*Task item*. Among the entries below, one stretch runs from the line that contains "### Robust Security" through the line that contains "### Data Privacy & Encryption Capabilities". Repeat that stretch exactly, ends included, and only that.

** Material provided follows **

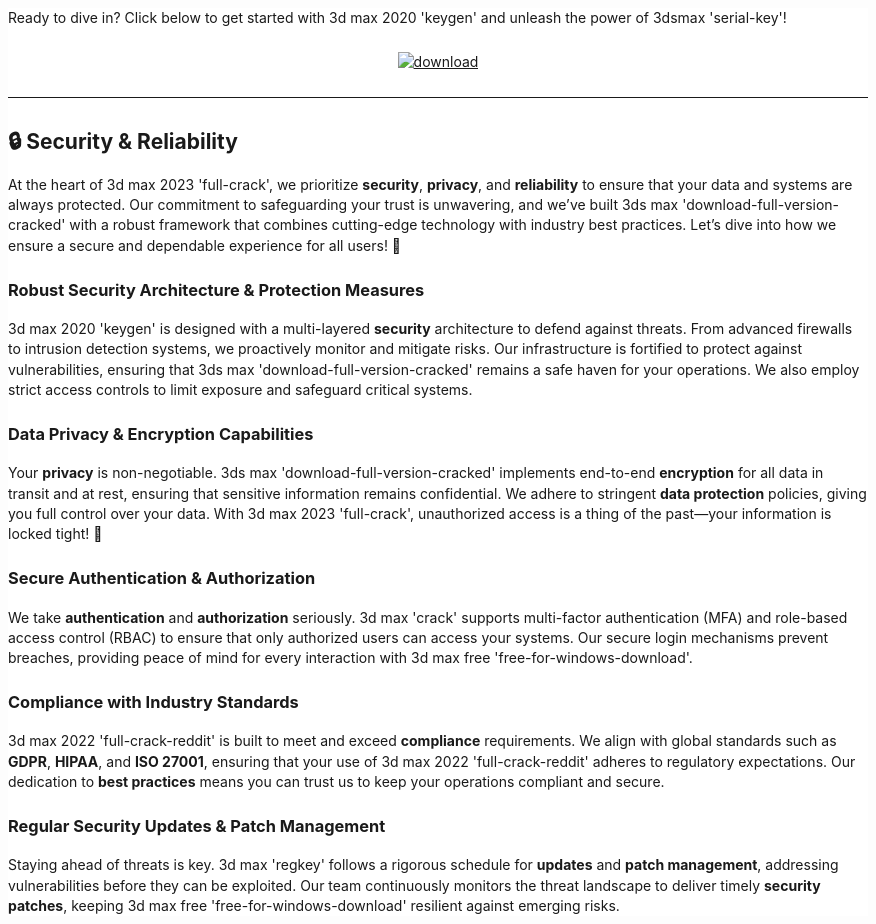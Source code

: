 Ready to dive in? Click below to get started with 3d max 2020 'keygen' and unleash the power of 3dsmax 'serial-key'!  
<div align="center">
  <a href="https://newgitgerto.xyz/3DSMax">
    <img src="https://imagedelivery.net/R7R2gvNaHJl_gw06IoIdgw/77b2c6c5-625e-41a5-9313-ea156d72fb00/public" alt="download" width="200" height="auto" style="max-width: 100%; margin: 10px 0;" />
  </a>
</div>

---

## 🔒 Security & Reliability

At the heart of 3d max 2023 'full-crack', we prioritize **security**, **privacy**, and **reliability** to ensure that your data and systems are always protected. Our commitment to safeguarding your trust is unwavering, and we’ve built 3ds max 'download-full-version-cracked' with a robust framework that combines cutting-edge technology with industry best practices. Let’s dive into how we ensure a secure and dependable experience for all users! 🚀

### Robust Security Architecture & Protection Measures
3d max 2020 'keygen' is designed with a multi-layered **security** architecture to defend against threats. From advanced firewalls to intrusion detection systems, we proactively monitor and mitigate risks. Our infrastructure is fortified to protect against vulnerabilities, ensuring that 3ds max 'download-full-version-cracked' remains a safe haven for your operations. We also employ strict access controls to limit exposure and safeguard critical systems.

### Data Privacy & Encryption Capabilities
Your **privacy** is non-negotiable. 3ds max 'download-full-version-cracked' implements end-to-end **encryption** for all data in transit and at rest, ensuring that sensitive information remains confidential. We adhere to stringent **data protection** policies, giving you full control over your data. With 3d max 2023 'full-crack', unauthorized access is a thing of the past—your information is locked tight! 🔐

### Secure Authentication & Authorization
We take **authentication** and **authorization** seriously. 3d max 'crack' supports multi-factor authentication (MFA) and role-based access control (RBAC) to ensure that only authorized users can access your systems. Our secure login mechanisms prevent breaches, providing peace of mind for every interaction with 3d max free 'free-for-windows-download'.

### Compliance with Industry Standards
3d max 2022 'full-crack-reddit' is built to meet and exceed **compliance** requirements. We align with global standards such as **GDPR**, **HIPAA**, and **ISO 27001**, ensuring that your use of 3d max 2022 'full-crack-reddit' adheres to regulatory expectations. Our dedication to **best practices** means you can trust us to keep your operations compliant and secure.

### Regular Security Updates & Patch Management
Staying ahead of threats is key. 3d max 'regkey' follows a rigorous schedule for **updates** and **patch management**, addressing vulnerabilities before they can be exploited. Our team continuously monitors the threat landscape to deliver timely **security patches**, keeping 3d max free 'free-for-windows-download' resilient against emerging risks.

** End of Material provided **

*Exercise result*.
### Robust Security Architecture & Protection Measures
3d max 2020 'keygen' is designed with a multi-layered **security** architecture to defend against threats. From advanced firewalls to intrusion detection systems, we proactively monitor and mitigate risks. Our infrastructure is fortified to protect against vulnerabilities, ensuring that 3ds max 'download-full-version-cracked' remains a safe haven for your operations. We also employ strict access controls to limit exposure and safeguard critical systems.

### Data Privacy & Encryption Capabilities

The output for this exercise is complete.